L'Otan a catégoriquement démenti jeudi les informations faisant état de tirs fratricides, estimant qu'elles étaient «totalement infondées». Quant à la rapidité de réaction, elle n'est pas en doute non plus. De nombreux éléments de renforts ont été envoyés sur place très vite, 25 minutes, pour les premiers, après le début de l'attaque. Mais il leur fallait le temps d'arriver, et de progresser sur un terrain accidenté et peu sûr.

Si l'arrière de la colonne n'a pas pu porter secours aux éléments avancés partis à pied reconnaître le col, ce n'est pas en raison d'une défaillance des troupes françaises, mais parce que les talibans ont coupé la patrouille en deux. Ils ont d'abord attaqué les 22 militaires qui évoluaient à pied sur la crête. Puis ils les ont encerclés et ont immédiatement frappé la section arrière, pour empêcher qu'elle puisse porter secours à l'avant. Les talibans ont aussi délibérément visé l'adjoint du chef de section et le radio, les premiers à être tombés sous les tirs de leurs snipers. Ce qui explique pourquoi les communications ont été coupées. L'embuscade avait été très bien préparée. Les assaillants bénéficiaient manifestement de renseignements d'une grande précision concernant la patrouille française, son itinéraire et le nombre de forces engagées.
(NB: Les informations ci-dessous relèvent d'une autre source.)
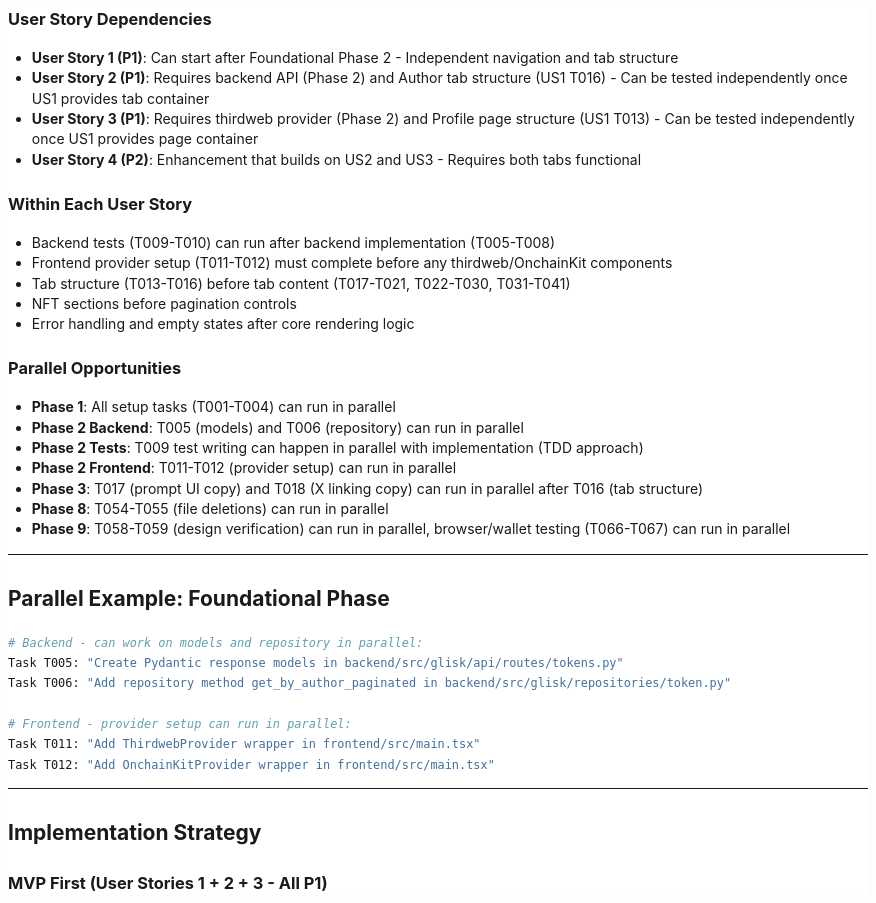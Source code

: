 ### User Story Dependencies

- **User Story 1 (P1)**: Can start after Foundational Phase 2 - Independent navigation and tab structure
- **User Story 2 (P1)**: Requires backend API (Phase 2) and Author tab structure (US1 T016) - Can be tested independently once US1 provides tab container
- **User Story 3 (P1)**: Requires thirdweb provider (Phase 2) and Profile page structure (US1 T013) - Can be tested independently once US1 provides page container
- **User Story 4 (P2)**: Enhancement that builds on US2 and US3 - Requires both tabs functional

### Within Each User Story

- Backend tests (T009-T010) can run after backend implementation (T005-T008)
- Frontend provider setup (T011-T012) must complete before any thirdweb/OnchainKit components
- Tab structure (T013-T016) before tab content (T017-T021, T022-T030, T031-T041)
- NFT sections before pagination controls
- Error handling and empty states after core rendering logic

### Parallel Opportunities

- **Phase 1**: All setup tasks (T001-T004) can run in parallel
- **Phase 2 Backend**: T005 (models) and T006 (repository) can run in parallel
- **Phase 2 Tests**: T009 test writing can happen in parallel with implementation (TDD approach)
- **Phase 2 Frontend**: T011-T012 (provider setup) can run in parallel
- **Phase 3**: T017 (prompt UI copy) and T018 (X linking copy) can run in parallel after T016 (tab structure)
- **Phase 8**: T054-T055 (file deletions) can run in parallel
- **Phase 9**: T058-T059 (design verification) can run in parallel, browser/wallet testing (T066-T067) can run in parallel

---

## Parallel Example: Foundational Phase

```bash
# Backend - can work on models and repository in parallel:
Task T005: "Create Pydantic response models in backend/src/glisk/api/routes/tokens.py"
Task T006: "Add repository method get_by_author_paginated in backend/src/glisk/repositories/token.py"

# Frontend - provider setup can run in parallel:
Task T011: "Add ThirdwebProvider wrapper in frontend/src/main.tsx"
Task T012: "Add OnchainKitProvider wrapper in frontend/src/main.tsx"
```

---

## Implementation Strategy

### MVP First (User Stories 1 + 2 + 3 - All P1)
Depuis que la France a pris le commandement de la région centre, le 5 août, plusieurs patrouilles avaient effectué des missions de reconnaissance et de renseignement dans le secteur, qui se trouve dans les vallées d'Uzbin et de Tizin. Les talibans se faisaient plutôt rares dans la région. Les forces italiennes, qui avaient précédemment commandé la région, n'avaient pas rencontré de problèmes. Même si, selon plusieurs témoignages, elles ne s'étaient guère aventurées hors de leur camp. Quoi qu'il en soit, en cette mi-août torride, «la situation est calme», rapportaient les militaires sur place. Il y avait bien eu quelques «menaces d'attaques», non suivies d'effet. Jusqu'au 18 août.
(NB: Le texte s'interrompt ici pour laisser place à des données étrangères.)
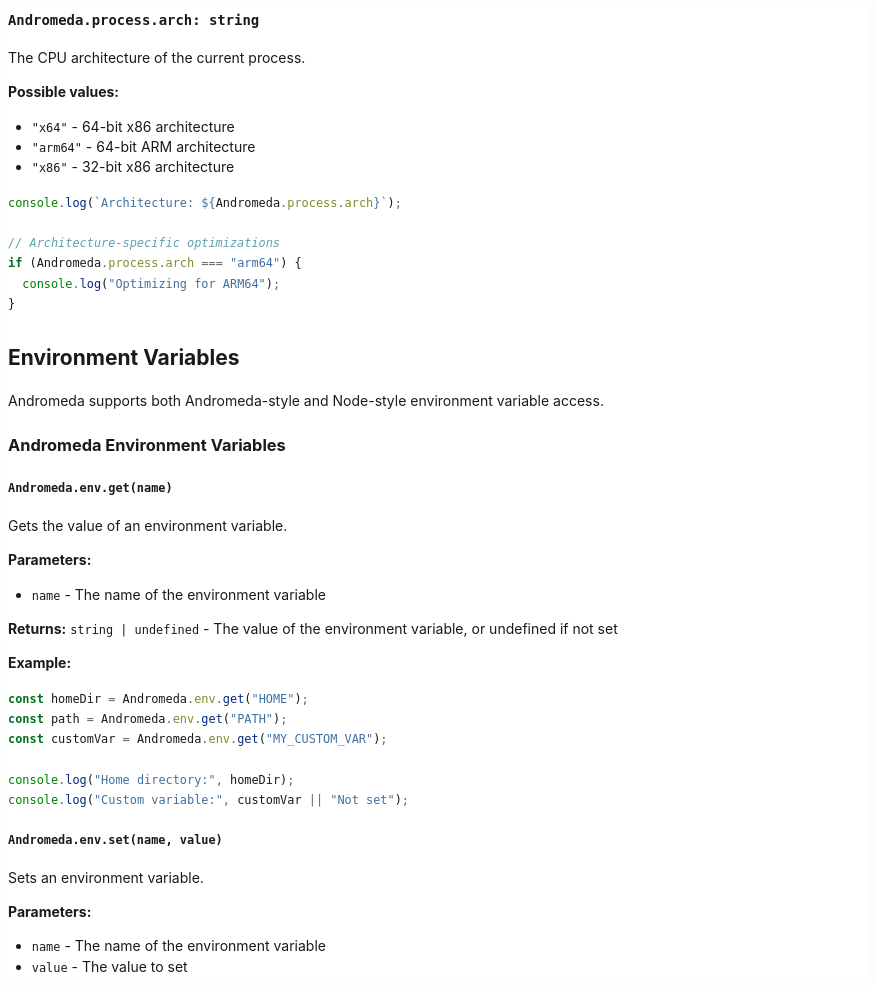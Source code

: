 ### `Andromeda.process.arch: string`

The CPU architecture of the current process.

**Possible values:**

- `"x64"` - 64-bit x86 architecture
- `"arm64"` - 64-bit ARM architecture
- `"x86"` - 32-bit x86 architecture

```typescript
console.log(`Architecture: ${Andromeda.process.arch}`);

// Architecture-specific optimizations
if (Andromeda.process.arch === "arm64") {
  console.log("Optimizing for ARM64");
}
```

## Environment Variables

Andromeda supports both Andromeda-style and Node-style environment variable
access.

### Andromeda Environment Variables

#### `Andromeda.env.get(name)`

Gets the value of an environment variable.

**Parameters:**

- `name` - The name of the environment variable

**Returns:** `string | undefined` - The value of the environment variable, or
undefined if not set

**Example:**

```typescript
const homeDir = Andromeda.env.get("HOME");
const path = Andromeda.env.get("PATH");
const customVar = Andromeda.env.get("MY_CUSTOM_VAR");

console.log("Home directory:", homeDir);
console.log("Custom variable:", customVar || "Not set");
```

#### `Andromeda.env.set(name, value)`

Sets an environment variable.

**Parameters:**

- `name` - The name of the environment variable
- `value` - The value to set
Voici le déroulé des faits, tel que nous avons pu le reconstituer :

Le 18 août au matin, deux sections françaises d'élite, du 8e RPIMa et du régiment de marche du Tchad, font route vers la vallée d'Uzbin avec deux sections de l'armée afghane et des éléments des forces spéciales américaines. Ces dernières concentrent leur attention sur la présence des talibans en Afghanistan. Quant aux forces armées afghanes, elles sont formées depuis plusieurs années par des instructeurs français. La zone patrouillée se trouve au nord-est de Surobi, à une cinquantaine de kilomètres de la capitale, Kaboul. Soit environ 45 minutes, par la route.

13 h 30 : Les fantassins du 8e RPIMa partent reconnaître à pied un col qui culmine à 2 000 mètres, sur une route en lacet s'étirant sur 4 à 5 kilomètres. L'ambiance est suffocante, il fait plus de 30 degrés. Les fantassins sont ralentis par la poussière orange qui s'infiltre partout et par la lourdeur de leurs gilets pare-balles.

15 h 30 : La section à pied est attaquée à l'arme légère et au lance-roquettes par des insurgés. Plusieurs militaires sont blessés. Après avoir encerclé l'avant-garde de la section, les talibans, qui sont environ une centaine, attaquent l'arrière de la colonne, avant de l'encercler. Les combats sont intenses. Le régiment de marche du Tchad (RMT) placé en appui, est à son tour encerclé. Le piège s'est refermé.

15 h 52 : La patrouille alerte la base.

15 h 55 : La section de réaction rapide est envoyée en renfort. Elle arrive sur place une heure plus tard.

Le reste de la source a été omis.